L’Alliance de la fonction publique du Canada est le principal syndicat de la fonction publique. Elle représente plus de 180 000 employés de partout au pays, dont environ 100 000 femmes.
Au cours de ses 50 ans d’histoire, l’AFPC a multiplié les efforts pour faire progresser les dossiers de l’égalité économique et de la sécurité des femmes au Canada. Toutefois, les femmes demeurent confrontées à des obstacles les empêchant de jouir d’une sécurité économique, y compris la disparité salariale entre les sexes, l’augmentation du nombre d’emplois précaires, le manque d’accès à des services de garde abordables et de qualité, et la violence familiale.

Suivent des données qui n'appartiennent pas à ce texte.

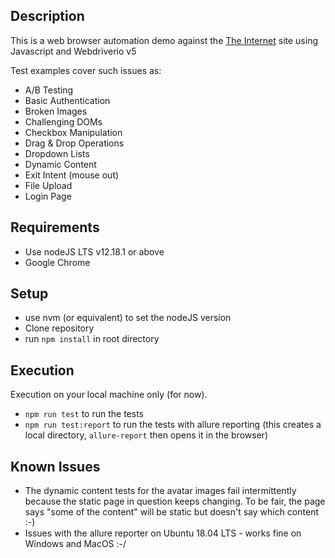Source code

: ## Description

This is a web browser automation demo against the [The Internet](https://the-internet.herokuapp.com/) site 
using Javascript and Webdriverio v5

Test examples cover such issues as:
* A/B Testing
* Basic Authentication
* Broken Images
* Challenging DOMs
* Checkbox Manipulation
* Drag & Drop Operations
* Dropdown Lists
* Dynamic Content
* Exit Intent (mouse out) 
* File Upload
* Login Page


## Requirements
* Use nodeJS LTS v12.18.1 or above
* Google Chrome

## Setup
* use nvm (or equivalent) to set the nodeJS version
* Clone repository
* run `npm install` in root directory

## Execution
Execution on your local machine only (for now).
* `npm run test` to run the tests
* `npm run test:report` to run the tests with allure reporting (this creates a local directory, `allure-report` then 
opens it in the browser)

## Known Issues
* The dynamic content tests for the avatar images fail intermittently because the static page in question keeps changing. To be fair, the page says "some of the content" will be static but doesn't say which content :-)
* Issues with the allure reporter on Ubuntu 18.04 LTS - works fine on Windows and MacOS :-/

Chacun de ces obstacles constitue pour nous une priorité.
Nous connaissons tous les statistiques relatives à la disparité salariale entre les sexes au Canada. Les femmes gagnent un peu plus de 70 % du revenu des hommes. Ce qui inquiète davantage, c’est le manque de progrès dans la réduction de cette disparité. D’ailleurs, les données nous indiquent que cette disparité s’accentue et nous savons qu’elle est plus marquée chez les femmes autochtones, radicalisées et transgenres, ainsi que chez les immigrantes et les femmes handicapées qui, en moyenne, gagnent moins et ont plus de difficulté à trouver un emploi décent.
Nous devons nous attaquer à la disparité salariale si nous souhaitons améliorer la sécurité économique des femmes. À cet égard, il est essentiel d’adopter une mesure législative sur l’équité salariale. L’adoption d’une mesure législative proactive obligerait les employeurs à revoir leurs pratiques de rémunération et à adopter un processus assurant aux femmes une parité salariale pour un travail équivalent.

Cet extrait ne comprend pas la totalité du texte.